## What you will do
Your output should repeat the entries below exactly. It should contain no images.

## Plain-text document sources
********************
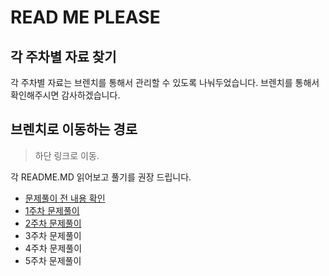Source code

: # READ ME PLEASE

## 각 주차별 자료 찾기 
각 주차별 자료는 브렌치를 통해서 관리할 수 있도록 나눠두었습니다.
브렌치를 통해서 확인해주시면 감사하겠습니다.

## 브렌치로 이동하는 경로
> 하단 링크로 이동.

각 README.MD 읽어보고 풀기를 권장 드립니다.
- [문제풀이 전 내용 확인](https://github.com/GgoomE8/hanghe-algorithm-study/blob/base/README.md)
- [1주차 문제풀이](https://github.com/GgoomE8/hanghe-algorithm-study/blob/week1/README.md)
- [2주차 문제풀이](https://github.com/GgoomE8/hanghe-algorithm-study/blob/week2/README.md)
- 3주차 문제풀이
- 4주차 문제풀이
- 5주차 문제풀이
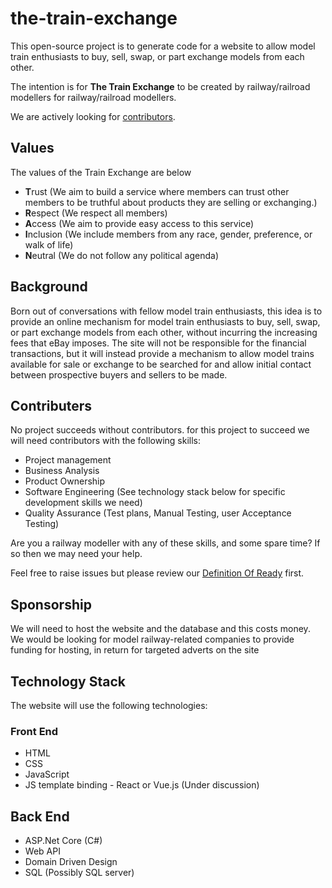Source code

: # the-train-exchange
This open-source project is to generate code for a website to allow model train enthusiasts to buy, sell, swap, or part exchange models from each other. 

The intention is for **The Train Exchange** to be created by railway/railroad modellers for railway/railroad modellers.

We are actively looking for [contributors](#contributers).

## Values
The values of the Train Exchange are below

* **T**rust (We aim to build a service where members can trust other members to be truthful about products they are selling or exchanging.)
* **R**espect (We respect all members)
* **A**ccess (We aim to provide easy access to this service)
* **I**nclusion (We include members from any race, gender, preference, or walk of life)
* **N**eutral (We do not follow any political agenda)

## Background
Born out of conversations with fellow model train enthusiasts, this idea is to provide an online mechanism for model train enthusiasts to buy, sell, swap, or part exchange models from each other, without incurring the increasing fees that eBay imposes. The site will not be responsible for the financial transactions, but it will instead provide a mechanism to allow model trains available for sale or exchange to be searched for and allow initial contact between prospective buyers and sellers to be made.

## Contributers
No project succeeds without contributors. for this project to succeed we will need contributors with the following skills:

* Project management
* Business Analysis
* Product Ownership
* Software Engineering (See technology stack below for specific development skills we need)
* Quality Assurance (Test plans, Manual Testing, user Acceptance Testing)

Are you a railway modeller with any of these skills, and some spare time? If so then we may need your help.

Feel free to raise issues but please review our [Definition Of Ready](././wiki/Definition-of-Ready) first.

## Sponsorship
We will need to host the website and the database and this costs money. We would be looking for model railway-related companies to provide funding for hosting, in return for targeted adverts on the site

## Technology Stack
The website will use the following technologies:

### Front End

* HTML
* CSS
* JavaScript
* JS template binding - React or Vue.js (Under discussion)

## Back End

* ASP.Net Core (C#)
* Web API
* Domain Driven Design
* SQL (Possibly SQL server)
********************
## Solution for this task
Source code

: # READ ME PLEASE

## 각 주차별 자료 찾기 
각 주차별 자료는 브렌치를 통해서 관리할 수 있도록 나눠두었습니다.
브렌치를 통해서 확인해주시면 감사하겠습니다.

## 브렌치로 이동하는 경로
> 하단 링크로 이동.

각 README.MD 읽어보고 풀기를 권장 드립니다.
- [문제풀이 전 내용 확인](https://github.com/GgoomE8/hanghe-algorithm-study/blob/base/README.md)
- [1주차 문제풀이](https://github.com/GgoomE8/hanghe-algorithm-study/blob/week1/README.md)
- [2주차 문제풀이](https://github.com/GgoomE8/hanghe-algorithm-study/blob/week2/README.md)
- 3주차 문제풀이
- 4주차 문제풀이
- 5주차 문제풀이
Source code

: # the-train-exchange
This open-source project is to generate code for a website to allow model train enthusiasts to buy, sell, swap, or part exchange models from each other. 

The intention is for **The Train Exchange** to be created by railway/railroad modellers for railway/railroad modellers.

We are actively looking for [contributors](#contributers).

## Values
The values of the Train Exchange are below

* **T**rust (We aim to build a service where members can trust other members to be truthful about products they are selling or exchanging.)
* **R**espect (We respect all members)
* **A**ccess (We aim to provide easy access to this service)
* **I**nclusion (We include members from any race, gender, preference, or walk of life)
* **N**eutral (We do not follow any political agenda)

## Background
Born out of conversations with fellow model train enthusiasts, this idea is to provide an online mechanism for model train enthusiasts to buy, sell, swap, or part exchange models from each other, without incurring the increasing fees that eBay imposes. The site will not be responsible for the financial transactions, but it will instead provide a mechanism to allow model trains available for sale or exchange to be searched for and allow initial contact between prospective buyers and sellers to be made.

## Contributers
No project succeeds without contributors. for this project to succeed we will need contributors with the following skills:

* Project management
* Business Analysis
* Product Ownership
* Software Engineering (See technology stack below for specific development skills we need)
* Quality Assurance (Test plans, Manual Testing, user Acceptance Testing)

Are you a railway modeller with any of these skills, and some spare time? If so then we may need your help.

Feel free to raise issues but please review our [Definition Of Ready](././wiki/Definition-of-Ready) first.

## Sponsorship
We will need to host the website and the database and this costs money. We would be looking for model railway-related companies to provide funding for hosting, in return for targeted adverts on the site

## Technology Stack
The website will use the following technologies:

### Front End

* HTML
* CSS
* JavaScript
* JS template binding - React or Vue.js (Under discussion)

## Back End

* ASP.Net Core (C#)
* Web API
* Domain Driven Design
* SQL (Possibly SQL server)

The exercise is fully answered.